第五十七回PHP賞受賞作

 

佐々木瞳
(岐阜県羽島郡・介護福祉士・二十二歳)
 

あの日、私は、慣れないスーツを着て就職活動をしていた。歩き疲れ、靴擦れを起こしたかかとに、十二月の冷たい風が刺さる。夕日も沈み、あたりはすっかり暗くなっていた。
帰りのバス停に向かって歩いていると、交差点に差しかかった。街は仕事帰りのサラリーマンや、冬休みを満喫している学生たちで溢れ、イルミネーションが点灯し始めていた。
信号機が青になると、前から後ろからと、人の波が押し寄せてくる。足がズキズキと痛み、歩く人のペースに合わせられない私は、人ごみに押されるように端へと寄っていった。
交差点を渡り、改装したばかりのファミリーレストランの前を通るとき、白髪の男性の後ろ姿が目に入った。
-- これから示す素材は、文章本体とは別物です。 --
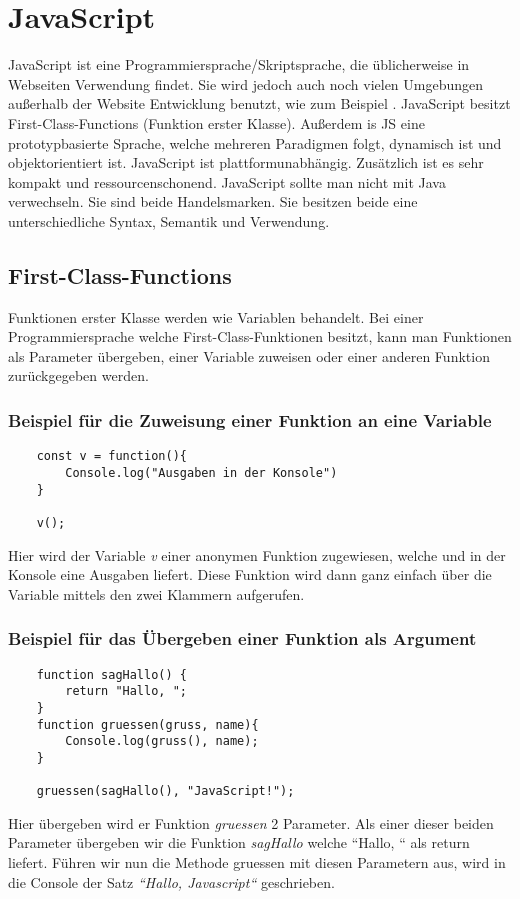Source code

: \section{JavaScript}
\label{js}

JavaScript ist eine Programmiersprache/Skriptsprache, die üblicherweise in Webseiten Verwendung 
findet. Sie wird jedoch auch noch vielen Umgebungen außerhalb der Website Entwicklung benutzt, wie 
zum Beispiel . JavaScript besitzt First-Class-Functions (Funktion erster Klasse). 
Außerdem is JS eine prototypbasierte Sprache, welche mehreren Paradigmen folgt, dynamisch ist und 
objektorientiert ist. JavaScript ist plattformunabhängig. Zusätzlich ist es sehr kompakt und 
ressourcenschonend. JavaScript sollte man nicht mit Java verwechseln. Sie sind beide Handelsmarken. 
Sie besitzen beide eine unterschiedliche Syntax, Semantik und Verwendung.~\cite{JS}

\subsection{First-Class-Functions}
Funktionen erster Klasse werden wie Variablen behandelt. Bei einer Programmiersprache welche 
First-Class-Funktionen besitzt, kann man Funktionen als Parameter übergeben, einer Variable 
zuweisen oder einer anderen Funktion zurückgegeben werden.~\cite{First-Class-Funktion}

\subsubsection{Beispiel für die Zuweisung einer Funktion an eine Variable}
\begin{lstlisting}
    const v = function(){
        Console.log("Ausgaben in der Konsole")
    }

    v();
\end{lstlisting}
Hier wird der Variable \textit{v} einer anonymen Funktion zugewiesen, welche und in der Konsole 
eine Ausgaben liefert. Diese Funktion wird dann ganz einfach über die Variable mittels den zwei 
Klammern aufgerufen.


\subsubsection{Beispiel für das Übergeben einer Funktion als Argument}
\begin{lstlisting}
    function sagHallo() {
        return "Hallo, ";
    }
    function gruessen(gruss, name){
        Console.log(gruss(), name);
    }

    gruessen(sagHallo(), "JavaScript!");
\end{lstlisting}
Hier übergeben wird er Funktion \textit{gruessen} 2 Parameter. Als einer dieser beiden Parameter 
übergeben wir die Funktion \textit{sagHallo} welche ``Hallo, `` als return liefert. Führen wir nun 
die Methode gruessen mit diesen Parametern aus, wird in die Console der Satz 
\textit{``Hallo, Javascript``} geschrieben.

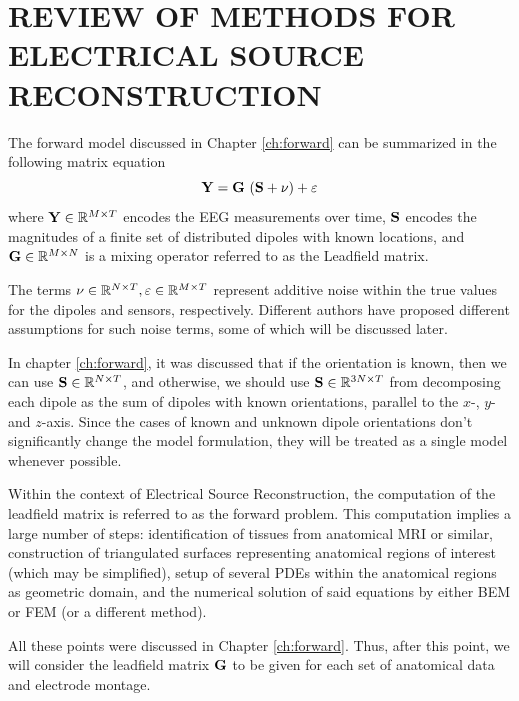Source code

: \chapter{REVIEW OF METHODS FOR ELECTRICAL SOURCE RECONSTRUCTION}
\label{ch:review}



The forward model discussed in Chapter \ref{ch:forward} can be summarized in the following matrix equation
\begin{equation*}
\mathbf{Y} = \mathbf{G}\, \left(  \mathbf{S} + \nu  \right) + \varepsilon
\label{eq:general}
\end{equation*}
where $\mathbf{Y} \in \mathbb{R}^{M\times T}$ encodes the EEG measurements over time, $\mathbf{S}$ encodes the magnitudes of a finite set of distributed dipoles with known locations, and $\mathbf{G} \in \mathbb{R}^{M\times N}$ is a mixing operator referred to as the Leadfield matrix.

The terms $\nu \in \mathbb{R}^{N\times T}, \varepsilon\in\mathbb{R}^{M\times T}$ represent additive noise within the true values for the dipoles and sensors, respectively. 
%
Different authors have proposed different assumptions for such noise terms, some of which will be discussed later.

In chapter \ref{ch:forward}, it was discussed that if the orientation is known, then we can use $\mathbf{S}\in \mathbb{R}^{N\times T}$, and otherwise, we should use $\mathbf{S}\in \mathbb{R}^{3N\times T}$ from decomposing each dipole as the sum of dipoles with known orientations, parallel to the $x$-, $y$- and $z$-axis.
%
Since the cases of known and unknown dipole orientations don't significantly change the model formulation, they will be treated as a single model whenever possible.

Within the context of Electrical Source Reconstruction, the computation of the leadfield matrix is referred to as the forward problem.
%
This computation implies a large number of steps: identification of tissues from anatomical MRI or similar, construction of triangulated surfaces representing anatomical regions of interest (which may be simplified), setup of several PDEs within the anatomical regions as geometric domain, and the numerical solution of said equations by either BEM or FEM (or a different method).

All these points were discussed in Chapter \ref{ch:forward}. 
%
Thus, after this point, we will consider the leadfield matrix $\mathbf{G}$ to be given for each set of anatomical data and electrode montage.

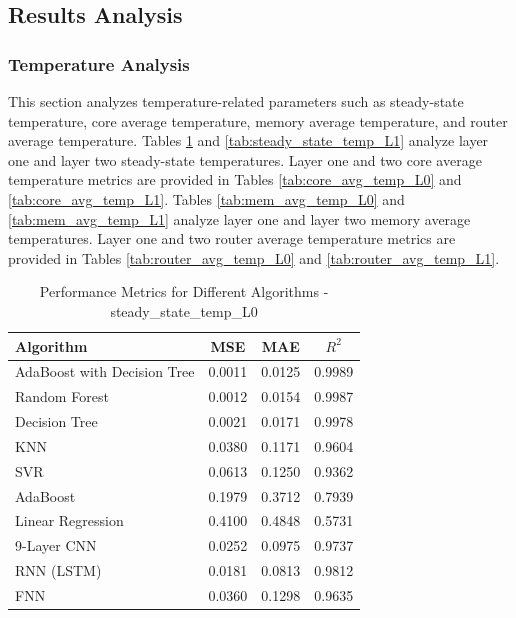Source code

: \documentclass[conference]{IEEEtran}
\begin{document}
\subsection{Results Analysis}

	\subsubsection{Temperature Analysis}
	This section analyzes temperature-related parameters such as steady-state temperature, core average temperature, memory average temperature, and router average temperature. Tables \ref{tab:steady_state_temp_L0} and \ref{tab:steady_state_temp_L1} analyze layer one and layer two steady-state temperatures. Layer one and two core average temperature metrics are provided in Tables \ref{tab:core_avg_temp_L0} and \ref{tab:core_avg_temp_L1}. Tables \ref{tab:mem_avg_temp_L0} and \ref{tab:mem_avg_temp_L1} analyze layer one and layer two memory average temperatures. Layer one and two router average temperature metrics are provided in Tables \ref{tab:router_avg_temp_L0} and \ref{tab:router_avg_temp_L1}.


\begin{table}[htbp]
	\caption{Performance Metrics for Different Algorithms - steady\_state\_temp\_L0}
	\label{tab:steady_state_temp_L0}
	\begin{tabular}{lccc}
		\toprule
		\textbf{Algorithm} & \textbf{MSE} & \textbf{MAE} & \textbf{\(R^2\)} \\
		\midrule
		AdaBoost with Decision Tree & 0.0011 & 0.0125 & 0.9989 \\
		Random Forest & 0.0012 & 0.0154 & 0.9987 \\
		Decision Tree & 0.0021 & 0.0171 & 0.9978 \\
		KNN & 0.0380 & 0.1171 & 0.9604 \\
		SVR & 0.0613 & 0.1250 & 0.9362 \\
		AdaBoost & 0.1979 & 0.3712 & 0.7939 \\
		Linear Regression & 0.4100 & 0.4848 & 0.5731 \\
		9-Layer CNN        & 0.0252       & 0.0975       & 0.9737      \\ 
		RNN (LSTM)  & 0.0181       & 0.0813       & 0.9812      \\ 
		FNN                & 0.0360       & 0.1298       & 0.9635      \\ 
		\bottomrule
	\end{tabular}
\end{table}
\end{document}
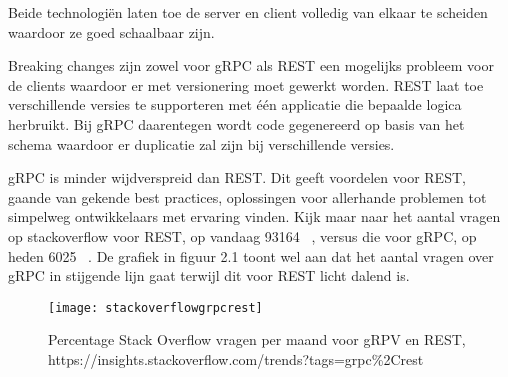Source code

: Beide technologiën laten toe de server en client volledig van elkaar te scheiden waardoor ze goed schaalbaar zijn.

Breaking changes zijn zowel voor gRPC als REST een mogelijks probleem voor de clients waardoor er met versionering moet gewerkt worden.
REST laat toe verschillende versies te supporteren met één applicatie die bepaalde logica herbruikt. Bij gRPC daarentegen wordt code gegenereerd op basis van
het schema waardoor er duplicatie zal zijn bij verschillende versies.
~\autocite{grpcversion}

gRPC is minder wijdverspreid dan REST. Dit geeft voordelen voor REST, gaande van gekende best practices, oplossingen voor allerhande problemen
tot simpelweg ontwikkelaars met ervaring vinden. Kijk maar naar het aantal vragen op stackoverflow voor REST, op vandaag 93164 ~\parencite{stackrest},
versus die voor gRPC, op heden 6025 ~\parencite{stackgrpc}. De grafiek in figuur 2.1 toont wel aan dat het aantal vragen over gRPC in stijgende lijn gaat terwijl
dit voor REST licht dalend is.
\begin{figure}[ht]
    \centering
    \texttt{[image: stackoverflowgrpcrest]}
    \caption{Percentage Stack Overflow vragen per maand voor gRPV en REST,\newline
        https://insights.stackoverflow.com/trends?tags=grpc\%2Crest}
\end{figure}\\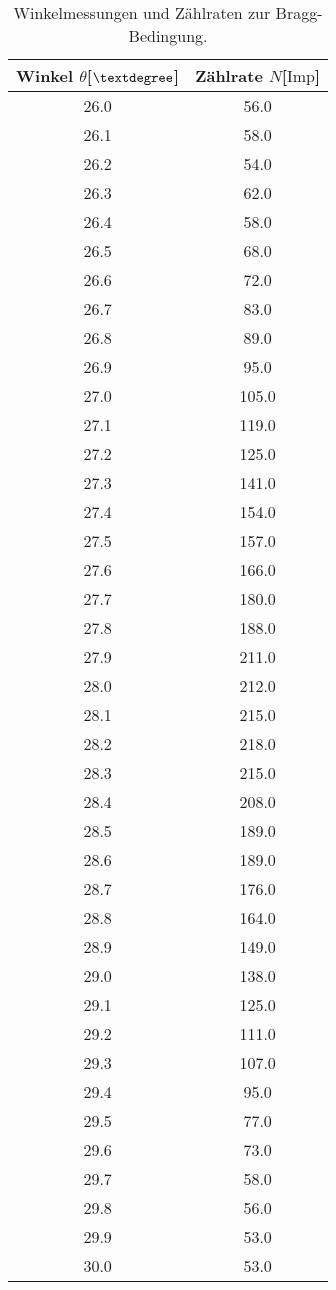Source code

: \begin{table}
\centering
\caption{Winkelmessungen und Zählraten zur Bragg-Bedingung.}
\label{tab:ogemessdaten1}
\begin{tabular}{c c}
    \toprule
    Winkel $\theta$[$\textdegree$] & Zählrate $N$[$\text{Imp}$]\\
    \midrule
    26.0    &	56.0\\
    26.1    &	58.0\\
    26.2    &	54.0\\
    26.3    &	62.0\\
    26.4    &	58.0\\
    26.5    &	68.0\\
    26.6    &	72.0\\
    26.7    &	83.0\\
    26.8    &	89.0\\
    26.9    &	95.0\\
    27.0    &	105.0\\
    27.1    &	119.0\\
    27.2    &	125.0\\
    27.3    &	141.0\\
    27.4    &	154.0\\
    27.5    &	157.0\\
    27.6    &	166.0\\
    27.7    &	180.0\\
    27.8    &	188.0\\
    27.9    &	211.0\\
    28.0    &	212.0\\
    28.1    &	215.0\\
    28.2    &	218.0\\
    28.3    &	215.0\\
    28.4    &	208.0\\
    28.5    &	189.0\\
    28.6    &	189.0\\
    28.7    &	176.0\\
    28.8    &	164.0\\
    28.9    &	149.0\\
    29.0    &	138.0\\
    29.1    &	125.0\\
    29.2    &	111.0\\
    29.3    &	107.0\\
    29.4    &	95.0\\
    29.5    &	77.0\\
    29.6    &	73.0\\
    29.7    &	58.0\\
    29.8    &	56.0\\
    29.9    &	53.0\\
    30.0    &	53.0\\
    \bottomrule
\end{tabular}
\end{table}
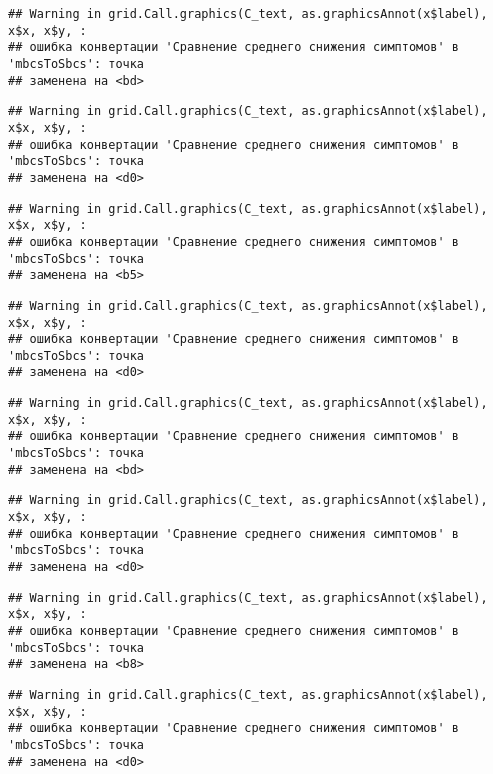 \documentclass[
]{article}
\begin{document}
\begin{verbatim}
## Warning in grid.Call.graphics(C_text, as.graphicsAnnot(x$label), x$x, x$y, :
## ошибка конвертации 'Сравнение среднего снижения симптомов' в 'mbcsToSbcs': точка
## заменена на <bd>
\end{verbatim}

\begin{verbatim}
## Warning in grid.Call.graphics(C_text, as.graphicsAnnot(x$label), x$x, x$y, :
## ошибка конвертации 'Сравнение среднего снижения симптомов' в 'mbcsToSbcs': точка
## заменена на <d0>
\end{verbatim}

\begin{verbatim}
## Warning in grid.Call.graphics(C_text, as.graphicsAnnot(x$label), x$x, x$y, :
## ошибка конвертации 'Сравнение среднего снижения симптомов' в 'mbcsToSbcs': точка
## заменена на <b5>
\end{verbatim}

\begin{verbatim}
## Warning in grid.Call.graphics(C_text, as.graphicsAnnot(x$label), x$x, x$y, :
## ошибка конвертации 'Сравнение среднего снижения симптомов' в 'mbcsToSbcs': точка
## заменена на <d0>
\end{verbatim}

\begin{verbatim}
## Warning in grid.Call.graphics(C_text, as.graphicsAnnot(x$label), x$x, x$y, :
## ошибка конвертации 'Сравнение среднего снижения симптомов' в 'mbcsToSbcs': точка
## заменена на <bd>
\end{verbatim}

\begin{verbatim}
## Warning in grid.Call.graphics(C_text, as.graphicsAnnot(x$label), x$x, x$y, :
## ошибка конвертации 'Сравнение среднего снижения симптомов' в 'mbcsToSbcs': точка
## заменена на <d0>
\end{verbatim}

\begin{verbatim}
## Warning in grid.Call.graphics(C_text, as.graphicsAnnot(x$label), x$x, x$y, :
## ошибка конвертации 'Сравнение среднего снижения симптомов' в 'mbcsToSbcs': точка
## заменена на <b8>
\end{verbatim}

\begin{verbatim}
## Warning in grid.Call.graphics(C_text, as.graphicsAnnot(x$label), x$x, x$y, :
## ошибка конвертации 'Сравнение среднего снижения симптомов' в 'mbcsToSbcs': точка
## заменена на <d0>
\end{verbatim}
\end{document}
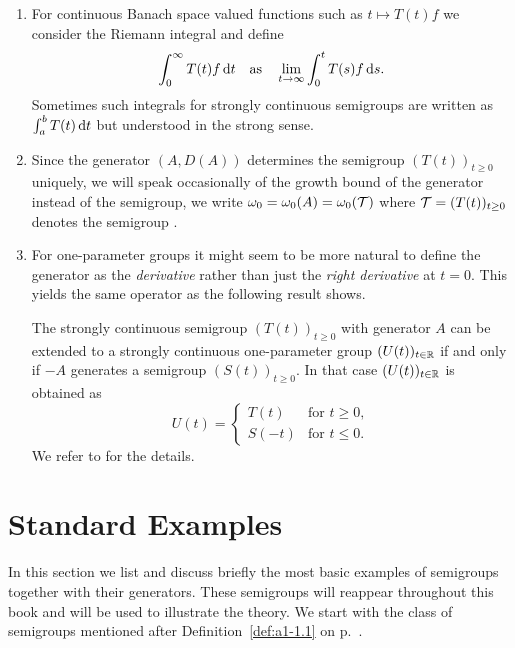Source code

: \begin{remarks}\label{rem:a1-1.12}
\begin{enumerate}[\upshape(i), wide, labelindent=.5em]
\item 
For continuous Banach space valued functions such as $t \mapsto T(t)f$ we consider the Riemann integral and define 
\[
	\int_{0}^{\infty}T(t)f  \mathop{}\!\mathrm{d}{t} 
		\quad \text{as} \quad
	\lim_{t \to \infty}\int_{0}^{t}T(s)f  \mathop{}\!\mathrm{d}{s} .
\]
Sometimes such integrals for strongly continuous semigroups are written as $\int_{a}^{b}T(t) \mathop{}\!\mathrm{d}{t}$ but understood in the strong sense.

\item 
Since the generator $(A,D(A))$ determines the semigroup $(T(t))_{t \geq 0}$ uniquely, we will speak occasionally of the growth bound of the generator instead of the semigroup, \ie we write $\omega_{0} = \omega_{0}(A) = \omega_{0}(\mathcal{T})$ where $\mathcal{T} = (T(t))_{t \geq 0}$ denotes the semigroup .

\item 
For one-parameter groups it might seem to be more natural to define the generator as the \emph{derivative} rather than just the \emph{right derivative} at $t = 0$.
This yields the same operator as the following result shows.

The strongly continuous semigroup $(T(t))_{t \geq 0}$ with generator $A$ can be extended to a strongly continuous one-parameter group $(U(t))_{t \in \mathbb{R}}$ if and only if $-A$ generates a semigroup $(S(t))_{t \geq 0}$.
In that case $(U(t))_{t \in \mathbb{R}}$ is obtained as
\[
    U(t) = \begin{cases}
        T(t) & \text{for } t \geq 0 ,\\
        S(-t) & \text{for } t \leq 0 .
    \end{cases}
\]
We refer to \citet[Proposition~1.14]{davies:1980} for the details.

\end{enumerate}
\end{remarks}
\section{Standard Examples}\label{sec:a1-2}
In this section we list and discuss briefly the most basic examples of semigroups together with their generators.
These semigroups will reappear throughout this book and will be used to illustrate the theory.
We start with the class of semigroups mentioned after Definition~\ref{def:a1-1.1} on p.~\pageref{def:a1-1.1}.
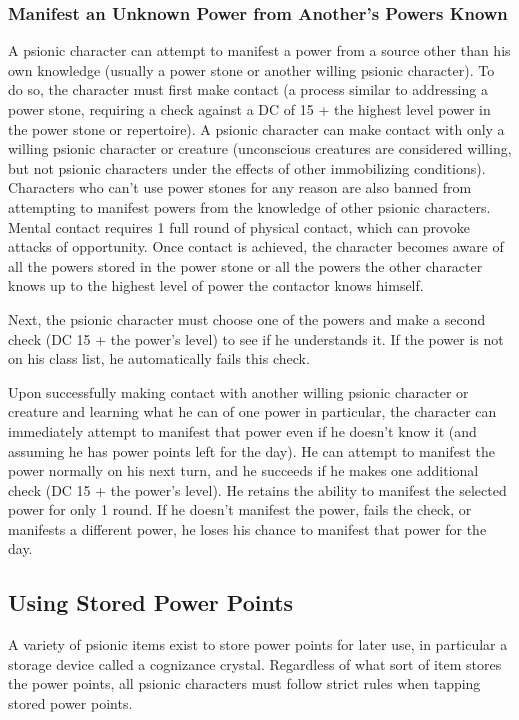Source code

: \subsubsection{Manifest an Unknown Power from Another's Powers Known}
A psionic character can attempt to manifest a power from a source other than his own knowledge (usually a power stone or another willing psionic character). To do so, the character must first make contact (a process similar to addressing a power stone, requiring a  check against a DC of 15 + the highest level power in the power stone or repertoire). A psionic character can make contact with only a willing psionic character or creature (unconscious creatures are considered willing, but not psionic characters under the effects of other immobilizing conditions). Characters who can't use power stones for any reason are also banned from attempting to manifest powers from the knowledge of other psionic characters. Mental contact requires 1 full round of physical contact, which can provoke attacks of opportunity. Once contact is achieved, the character becomes aware of all the powers stored in the power stone or all the powers the other character knows up to the highest level of power the contactor knows himself.

Next, the psionic character must choose one of the powers and make a second  check (DC 15 + the power's level) to see if he understands it. If the power is not on his class list, he automatically fails this check.

Upon successfully making contact with another willing psionic character or creature and learning what he can of one power in particular, the character can immediately attempt to manifest that power even if he doesn't know it (and assuming he has power points left for the day). He can attempt to manifest the power normally on his next turn, and he succeeds if he makes one additional  check (DC 15 + the power's level). He retains the ability to manifest the selected power for only 1 round. If he doesn't manifest the power, fails the  check, or manifests a different power, he loses his chance to manifest that power for the day.

\subsection{Using Stored Power Points}
A variety of psionic items exist to store power points for later use, in particular a storage device called a cognizance crystal. Regardless of what sort of item stores the power points, all psionic characters must follow strict rules when tapping stored power points.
男性は壁に身体をつけ、足を地面に滑らせるように、ゆっくりゆっくり歩いていた。男性の足元に杖が落ちていることに気づき、思わず私は立ち止まった。
男性が視覚障がい者だと、すぐに分かった。早くあの杖を拾ってあげなくては。そう思った矢先、誰かが「あの人、何かヤバくない?」と男性に向かって言った。心ない言葉が耳に入った途端、臆病になる。結局、私は杖を拾うこともできず、その場を通り過ぎた。
また交差点に差しかかる。歩行者信号が青になり、信号機からは鳥の鳴き声が響いた。音声付き信号機は、視覚障がい者を誘導するために作られた、と学生時代のボランティアで学んだことを思い出した。
同時に、あの人ごみを視覚障がい者が歩行する危険や恐怖を考えると、自分はなんて最低なことをしたんだ、と思った。
バス停に着いてからも、「誰かが気づいてくれるはず」と心の中で何度も唱えた。
けれど、後悔は大きくなるばかりだ。
いつの間にか、かかとの痛みも忘れ、私は男性のいたファミリーレストランへと走りだした。このままバスに乗れば後悔し、立ち直れなくなる。そんな気がしていた。

一歩の慎重さに気づけなかった

たどり着くと、男性はまだ誰にも気づいてもらえず、ゆっくり歩を進めていた。
「大丈夫ですか」
私は落ちていた杖を拾い、男性に声をかけた。背中に人の視線を感じる。悪いことをしている訳ではないのに、恥ずかしくなった。
杖を手に渡すと男性は肩をビクッと動かし、驚いた様子だったが、「ありがとうございます。探していました」と言い、私に深くお辞儀をしてくださった。目の焦点は合っていなかったが、気持ちが伝わってくる表情だった。
駅まで行くつもりだという男性を、このまま一人で行かせるわけにはいかないと思い、一緒に歩くことにした。
私が男性の右手を握り、二人で歩いていく。また周囲の視線を強く感じた。緊張と、注目される恥ずかしさが、再び私を臆病にさせる。
下を向き、夢中で歩いていたので、男性とは一言も会話をしなかった。
エスカレーターに乗るとき、男性の握った手から、痛いと感じるほどに強い力が伝わってきた。けれど、男性は何も言わず私の隣をついてきた。
だが、エスカレーターを降りるときに男性がバランスを崩し、初めて気がついた。私は歩く速さも一人のときと変えず、少しの段差があっても声をかけなかったのだ。視覚障がい者の男性にとっては、一歩がどれだけ慎重なものか。自分のことでいっぱいになっていて、男性のことを気にかける余裕がなかった。
「ごめんなさい! すみません、私……」と何度も謝る私に、男性は、「いえいえ。ありがとうね、嫌な思いさせてごめんね」と言った。
駅員さんは男性のことを知っている様子だった。握っていた手が解放されると、温かさとしびれを感じた。駅員さんに「エラいね」と言われても、男性に「ありがとう」と言われても、罪悪感しかなかった。

見えない気持ちを見つける

帰りのバスの中で、私はたくさん泣いた。自分の行動すべてが悔しくて、まだ温かい左手を見ると、男性が強く握ったあの感覚を思い出した。私の手だけを頼りにしていた男性に怖い思いをさせてしまったこと、それでも手を離さないように強く握っていた男性を思うと心が痛かった。
私は今、介護福祉士として特別養護老人ホームで働いている。技術だけではなく、常に人の気持ちに寄り添うことが求められる。相手の目や耳、口、身体から、見えない気持ちを見つけることの難しさを日々感じる。
そのたびに立ち止まり、あの男性を思い浮かべる。苦い思い出が、いつも私に頑張れと勇気をくれる。あの日、あの男性に出会えたことで、今の私があるのだと思う。いつかあの男性に、もう一度会いたいと願っている。